> [About this exercise]: Examine each line in the records below for the word "bounded". Report how many lines contain it, and nothing else.

> [Extracted data]:

'''

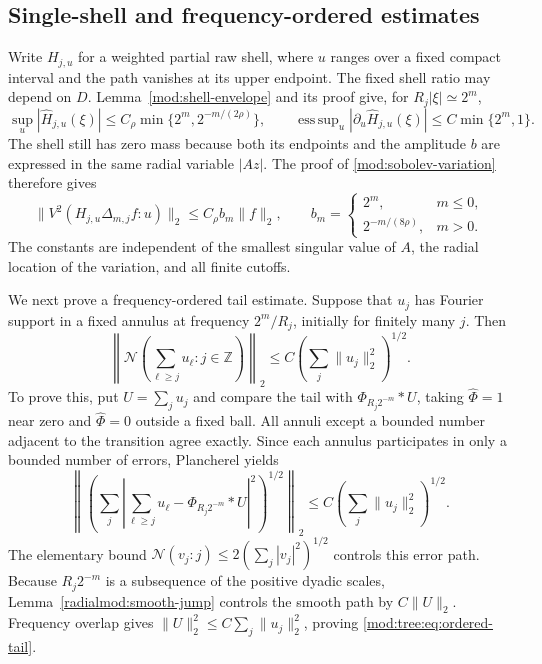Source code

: \documentclass[11pt]{article}
\numberwithin{equation}{section}
\theoremstyle{remark}
\theoremstyle{definition}
\newcommand{\NN}{\mathcal N}
\DeclareMathOperator*{\esssup}{ess\,sup}
\begin{document}
\subsection{Single-shell and frequency-ordered estimates}

Write $H_{j,u}$ for a weighted partial raw shell, where $u$ ranges over
a fixed compact interval and the path vanishes at its upper endpoint.
The fixed shell ratio may depend on $D$. Lemma~\ref{mod:shell-envelope}
and its proof give, for $R_j|\xi|\simeq2^m$,
\[
 \sup_u|\widehat H_{j,u}(\xi)|
 \le C_\rho\min\{2^m,2^{-m/(2\rho)}\},\qquad
 \esssup_u|\partial_u\widehat H_{j,u}(\xi)|
 \le C\min\{2^m,1\}.
\]
The shell still has zero mass because both its endpoints and the
amplitude $b$ are expressed in the same radial variable $|Az|$.
The proof of \eqref{mod:sobolev-variation} therefore gives
\begin{equation}\label{mod:tree:eq:shell-short-input}
 \|V^2(H_{j,u}\Delta_{m,j}f:u)\|_2
 \le C_\rho b_m\|f\|_2,
 \qquad
 b_m=\begin{cases}2^m,&m\le0,\\2^{-m/(8\rho)},&m>0.\end{cases}
\end{equation}
The constants are independent of the smallest singular value of $A$,
the radial location of the variation, and all finite cutoffs.

We next prove a frequency-ordered tail estimate. Suppose that $u_j$ has
Fourier support in a fixed annulus at frequency $2^m/R_j$, initially
for finitely many $j$. Then
\begin{equation}\label{mod:tree:eq:ordered-tail}
 \left\|\NN\left(\sum_{\ell\ge j}u_\ell:j\in\mathbb Z\right)\right\|_2
 \le C\left(\sum_j\|u_j\|_2^2\right)^{1/2}.
\end{equation}
To prove this, put $U=\sum_ju_j$ and compare the tail with
$\Phi_{R_j2^{-m}}*U$, taking $\widehat\Phi=1$ near zero and
$\widehat\Phi=0$ outside a fixed ball. All annuli except a bounded
number adjacent to the transition agree exactly. Since each annulus
participates in only a bounded number of errors, Plancherel yields
\[
 \left\|\left(\sum_j\left|
   \sum_{\ell\ge j}u_\ell-\Phi_{R_j2^{-m}}*U
               \right|^2\right)^{1/2}\right\|_2
 \le C\left(\sum_j\|u_j\|_2^2\right)^{1/2}.
\]
The elementary bound $\NN(v_j:j)\le2(\sum_j|v_j|^2)^{1/2}$ controls
this error path. Because $R_j2^{-m}$ is a subsequence of the positive
dyadic scales, Lemma~\ref{radialmod:smooth-jump} controls the smooth
path by $C\|U\|_2$. Frequency overlap gives
$\|U\|_2^2\le C\sum_j\|u_j\|_2^2$, proving
\eqref{mod:tree:eq:ordered-tail}.
\end{document}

'''

> [Task solution]: 2